**Brief**
From the data that follows, copy every line with the string "adapter".

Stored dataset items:
+ + + + +
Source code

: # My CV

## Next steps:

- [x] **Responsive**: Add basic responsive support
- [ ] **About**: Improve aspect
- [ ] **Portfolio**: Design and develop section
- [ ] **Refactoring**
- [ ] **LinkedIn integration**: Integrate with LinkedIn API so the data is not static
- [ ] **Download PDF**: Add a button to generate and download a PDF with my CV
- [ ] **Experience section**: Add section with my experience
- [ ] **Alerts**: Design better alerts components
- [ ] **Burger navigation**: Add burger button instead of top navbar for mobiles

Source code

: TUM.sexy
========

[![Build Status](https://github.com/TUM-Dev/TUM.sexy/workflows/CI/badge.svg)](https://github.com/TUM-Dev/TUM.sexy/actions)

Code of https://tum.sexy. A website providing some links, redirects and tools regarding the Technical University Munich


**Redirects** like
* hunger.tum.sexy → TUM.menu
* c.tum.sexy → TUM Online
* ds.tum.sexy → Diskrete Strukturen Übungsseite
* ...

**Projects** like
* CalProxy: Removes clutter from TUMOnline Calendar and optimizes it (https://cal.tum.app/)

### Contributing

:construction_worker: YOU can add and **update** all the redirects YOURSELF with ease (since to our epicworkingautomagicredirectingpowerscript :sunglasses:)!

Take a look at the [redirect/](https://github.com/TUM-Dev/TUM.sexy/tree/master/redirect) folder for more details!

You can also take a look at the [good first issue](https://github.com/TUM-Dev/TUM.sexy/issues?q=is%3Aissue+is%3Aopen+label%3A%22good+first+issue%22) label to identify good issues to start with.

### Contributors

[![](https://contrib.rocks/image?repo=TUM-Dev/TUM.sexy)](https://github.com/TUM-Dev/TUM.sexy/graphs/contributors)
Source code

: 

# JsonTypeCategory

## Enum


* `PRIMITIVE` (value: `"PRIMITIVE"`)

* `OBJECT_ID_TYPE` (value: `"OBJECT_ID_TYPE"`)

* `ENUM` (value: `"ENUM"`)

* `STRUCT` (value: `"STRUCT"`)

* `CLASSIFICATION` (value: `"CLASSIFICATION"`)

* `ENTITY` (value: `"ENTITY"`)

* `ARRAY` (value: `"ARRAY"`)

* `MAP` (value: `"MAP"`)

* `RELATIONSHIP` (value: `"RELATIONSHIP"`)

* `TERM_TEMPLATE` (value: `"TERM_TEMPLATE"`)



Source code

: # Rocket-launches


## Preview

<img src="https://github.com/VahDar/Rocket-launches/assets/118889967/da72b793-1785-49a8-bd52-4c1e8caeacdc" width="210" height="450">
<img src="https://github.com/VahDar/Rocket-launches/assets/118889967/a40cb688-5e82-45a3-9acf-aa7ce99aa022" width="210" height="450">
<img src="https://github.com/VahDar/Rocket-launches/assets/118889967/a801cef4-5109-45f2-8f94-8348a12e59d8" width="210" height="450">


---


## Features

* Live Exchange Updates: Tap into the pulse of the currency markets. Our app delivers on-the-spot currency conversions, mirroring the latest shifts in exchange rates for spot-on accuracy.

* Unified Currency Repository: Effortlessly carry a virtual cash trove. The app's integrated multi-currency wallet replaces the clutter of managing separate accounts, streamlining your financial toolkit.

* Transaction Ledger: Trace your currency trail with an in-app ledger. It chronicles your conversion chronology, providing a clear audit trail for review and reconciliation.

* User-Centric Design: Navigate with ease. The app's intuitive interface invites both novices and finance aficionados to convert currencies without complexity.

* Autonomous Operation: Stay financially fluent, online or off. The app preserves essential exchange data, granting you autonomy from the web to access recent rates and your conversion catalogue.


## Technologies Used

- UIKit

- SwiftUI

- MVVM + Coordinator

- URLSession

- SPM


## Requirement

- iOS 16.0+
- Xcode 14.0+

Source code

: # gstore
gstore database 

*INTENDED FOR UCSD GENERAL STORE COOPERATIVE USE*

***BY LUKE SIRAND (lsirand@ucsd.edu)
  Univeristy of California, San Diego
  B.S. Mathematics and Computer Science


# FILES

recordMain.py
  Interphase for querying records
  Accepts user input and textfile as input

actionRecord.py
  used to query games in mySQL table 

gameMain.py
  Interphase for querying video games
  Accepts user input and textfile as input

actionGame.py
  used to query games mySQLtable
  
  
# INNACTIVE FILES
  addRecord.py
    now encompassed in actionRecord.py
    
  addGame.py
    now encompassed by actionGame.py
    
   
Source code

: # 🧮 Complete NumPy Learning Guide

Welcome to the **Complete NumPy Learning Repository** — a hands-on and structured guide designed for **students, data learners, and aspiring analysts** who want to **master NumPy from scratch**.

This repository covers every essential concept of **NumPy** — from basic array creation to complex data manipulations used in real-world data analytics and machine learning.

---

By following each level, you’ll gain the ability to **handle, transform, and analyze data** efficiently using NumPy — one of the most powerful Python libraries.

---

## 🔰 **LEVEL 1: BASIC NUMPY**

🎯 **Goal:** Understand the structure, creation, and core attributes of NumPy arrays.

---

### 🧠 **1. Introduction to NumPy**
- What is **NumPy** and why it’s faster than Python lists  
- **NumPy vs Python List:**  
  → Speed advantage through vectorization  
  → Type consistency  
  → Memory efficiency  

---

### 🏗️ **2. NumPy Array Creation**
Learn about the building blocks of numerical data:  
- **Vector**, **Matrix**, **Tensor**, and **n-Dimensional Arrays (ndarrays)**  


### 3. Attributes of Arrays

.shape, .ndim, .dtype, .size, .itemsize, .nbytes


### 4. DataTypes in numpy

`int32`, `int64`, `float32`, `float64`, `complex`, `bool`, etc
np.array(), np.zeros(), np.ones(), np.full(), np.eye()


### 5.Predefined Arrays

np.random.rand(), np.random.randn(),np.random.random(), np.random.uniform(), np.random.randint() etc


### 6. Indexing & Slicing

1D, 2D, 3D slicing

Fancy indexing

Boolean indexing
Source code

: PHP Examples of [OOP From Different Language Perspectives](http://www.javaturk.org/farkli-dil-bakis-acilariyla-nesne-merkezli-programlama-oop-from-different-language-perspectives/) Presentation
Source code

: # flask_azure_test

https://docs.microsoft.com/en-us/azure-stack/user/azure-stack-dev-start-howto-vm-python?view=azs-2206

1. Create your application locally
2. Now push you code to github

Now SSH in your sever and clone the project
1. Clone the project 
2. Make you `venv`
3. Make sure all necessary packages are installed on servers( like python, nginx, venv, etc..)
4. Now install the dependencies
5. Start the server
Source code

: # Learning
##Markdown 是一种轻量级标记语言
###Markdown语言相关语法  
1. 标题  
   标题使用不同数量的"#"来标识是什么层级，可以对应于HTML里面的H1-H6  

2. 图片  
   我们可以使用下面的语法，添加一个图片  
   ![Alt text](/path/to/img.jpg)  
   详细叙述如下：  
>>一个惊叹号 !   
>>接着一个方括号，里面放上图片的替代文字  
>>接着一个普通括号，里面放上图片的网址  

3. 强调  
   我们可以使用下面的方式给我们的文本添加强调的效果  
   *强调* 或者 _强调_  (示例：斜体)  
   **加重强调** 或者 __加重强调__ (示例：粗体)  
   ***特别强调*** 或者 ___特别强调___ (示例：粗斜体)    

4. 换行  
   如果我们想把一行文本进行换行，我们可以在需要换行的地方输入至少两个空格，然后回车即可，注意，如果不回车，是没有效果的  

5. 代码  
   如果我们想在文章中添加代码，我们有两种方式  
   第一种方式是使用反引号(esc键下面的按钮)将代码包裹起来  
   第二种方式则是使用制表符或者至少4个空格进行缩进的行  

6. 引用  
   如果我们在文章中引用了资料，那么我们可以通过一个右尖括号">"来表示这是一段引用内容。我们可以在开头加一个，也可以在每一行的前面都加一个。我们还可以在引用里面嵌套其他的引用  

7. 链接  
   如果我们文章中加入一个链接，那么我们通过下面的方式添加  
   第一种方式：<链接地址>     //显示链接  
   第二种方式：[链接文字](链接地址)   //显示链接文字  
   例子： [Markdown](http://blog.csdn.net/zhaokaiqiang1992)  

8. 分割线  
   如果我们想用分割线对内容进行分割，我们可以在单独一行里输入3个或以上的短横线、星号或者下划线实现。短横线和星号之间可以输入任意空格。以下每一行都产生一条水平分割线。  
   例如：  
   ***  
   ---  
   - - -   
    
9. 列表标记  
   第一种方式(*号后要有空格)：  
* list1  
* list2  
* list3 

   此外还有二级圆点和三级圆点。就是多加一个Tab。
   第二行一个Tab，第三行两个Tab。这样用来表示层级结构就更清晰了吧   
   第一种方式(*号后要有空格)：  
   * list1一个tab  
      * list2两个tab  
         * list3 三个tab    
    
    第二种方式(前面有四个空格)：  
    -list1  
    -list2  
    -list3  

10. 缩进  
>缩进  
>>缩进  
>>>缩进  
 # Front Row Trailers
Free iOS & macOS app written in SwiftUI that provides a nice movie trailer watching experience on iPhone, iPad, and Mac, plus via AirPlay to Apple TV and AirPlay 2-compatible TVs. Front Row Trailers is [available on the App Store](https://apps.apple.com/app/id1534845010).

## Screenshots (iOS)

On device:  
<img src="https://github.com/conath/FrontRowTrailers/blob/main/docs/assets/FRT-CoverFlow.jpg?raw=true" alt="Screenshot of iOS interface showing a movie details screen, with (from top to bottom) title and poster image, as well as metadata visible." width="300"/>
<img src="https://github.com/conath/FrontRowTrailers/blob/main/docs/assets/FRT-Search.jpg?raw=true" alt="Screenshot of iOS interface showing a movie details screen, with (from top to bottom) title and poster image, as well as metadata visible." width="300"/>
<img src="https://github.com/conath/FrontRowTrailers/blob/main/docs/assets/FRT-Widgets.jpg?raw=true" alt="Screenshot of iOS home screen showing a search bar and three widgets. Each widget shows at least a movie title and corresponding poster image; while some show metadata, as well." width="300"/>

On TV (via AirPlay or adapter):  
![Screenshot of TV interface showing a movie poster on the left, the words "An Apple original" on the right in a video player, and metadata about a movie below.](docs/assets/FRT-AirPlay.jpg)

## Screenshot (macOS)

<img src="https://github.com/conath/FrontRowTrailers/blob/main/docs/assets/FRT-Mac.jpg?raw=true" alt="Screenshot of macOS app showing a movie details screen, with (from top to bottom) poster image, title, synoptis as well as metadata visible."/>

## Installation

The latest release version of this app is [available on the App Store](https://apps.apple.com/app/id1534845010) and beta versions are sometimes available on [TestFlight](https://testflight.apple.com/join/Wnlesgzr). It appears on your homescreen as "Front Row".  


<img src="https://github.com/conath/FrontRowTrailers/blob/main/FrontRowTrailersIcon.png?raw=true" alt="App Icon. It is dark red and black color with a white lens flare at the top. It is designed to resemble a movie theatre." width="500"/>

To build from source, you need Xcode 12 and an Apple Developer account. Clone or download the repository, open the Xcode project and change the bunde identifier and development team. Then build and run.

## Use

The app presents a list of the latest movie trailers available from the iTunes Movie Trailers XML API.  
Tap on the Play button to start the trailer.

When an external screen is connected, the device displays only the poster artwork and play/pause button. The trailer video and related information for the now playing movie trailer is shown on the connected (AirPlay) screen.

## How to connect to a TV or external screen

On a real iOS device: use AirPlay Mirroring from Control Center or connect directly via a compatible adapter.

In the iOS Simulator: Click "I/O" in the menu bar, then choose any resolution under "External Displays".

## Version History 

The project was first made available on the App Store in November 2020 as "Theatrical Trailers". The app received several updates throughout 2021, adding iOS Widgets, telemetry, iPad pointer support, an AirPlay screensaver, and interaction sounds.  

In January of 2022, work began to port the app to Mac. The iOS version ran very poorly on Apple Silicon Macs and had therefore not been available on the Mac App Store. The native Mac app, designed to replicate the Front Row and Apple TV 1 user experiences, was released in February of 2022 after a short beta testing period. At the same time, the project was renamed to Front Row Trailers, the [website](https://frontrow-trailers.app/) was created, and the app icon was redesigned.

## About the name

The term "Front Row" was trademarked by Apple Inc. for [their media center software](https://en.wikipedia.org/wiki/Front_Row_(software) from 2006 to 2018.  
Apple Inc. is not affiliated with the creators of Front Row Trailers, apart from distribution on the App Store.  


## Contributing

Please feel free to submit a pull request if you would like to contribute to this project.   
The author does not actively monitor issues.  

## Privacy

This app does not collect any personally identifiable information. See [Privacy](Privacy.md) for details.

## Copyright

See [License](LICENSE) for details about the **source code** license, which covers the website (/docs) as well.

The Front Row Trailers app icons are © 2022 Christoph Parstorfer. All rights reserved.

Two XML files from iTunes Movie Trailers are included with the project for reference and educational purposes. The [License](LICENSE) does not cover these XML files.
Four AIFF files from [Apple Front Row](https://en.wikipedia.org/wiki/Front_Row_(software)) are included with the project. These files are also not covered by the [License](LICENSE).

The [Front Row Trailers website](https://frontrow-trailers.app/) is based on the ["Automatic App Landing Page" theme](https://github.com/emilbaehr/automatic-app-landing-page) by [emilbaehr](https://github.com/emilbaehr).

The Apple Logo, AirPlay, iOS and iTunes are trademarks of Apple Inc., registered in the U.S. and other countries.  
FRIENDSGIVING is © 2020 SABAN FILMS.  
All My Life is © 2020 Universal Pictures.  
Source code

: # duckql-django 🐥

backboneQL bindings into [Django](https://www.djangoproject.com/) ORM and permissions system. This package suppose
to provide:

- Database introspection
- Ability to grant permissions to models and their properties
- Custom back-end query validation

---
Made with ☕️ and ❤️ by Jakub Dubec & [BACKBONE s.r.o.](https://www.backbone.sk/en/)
+ + + + +
**Task solution**
On TV (via AirPlay or adapter):  
On a real iOS device: use AirPlay Mirroring from Control Center or connect directly via a compatible adapter.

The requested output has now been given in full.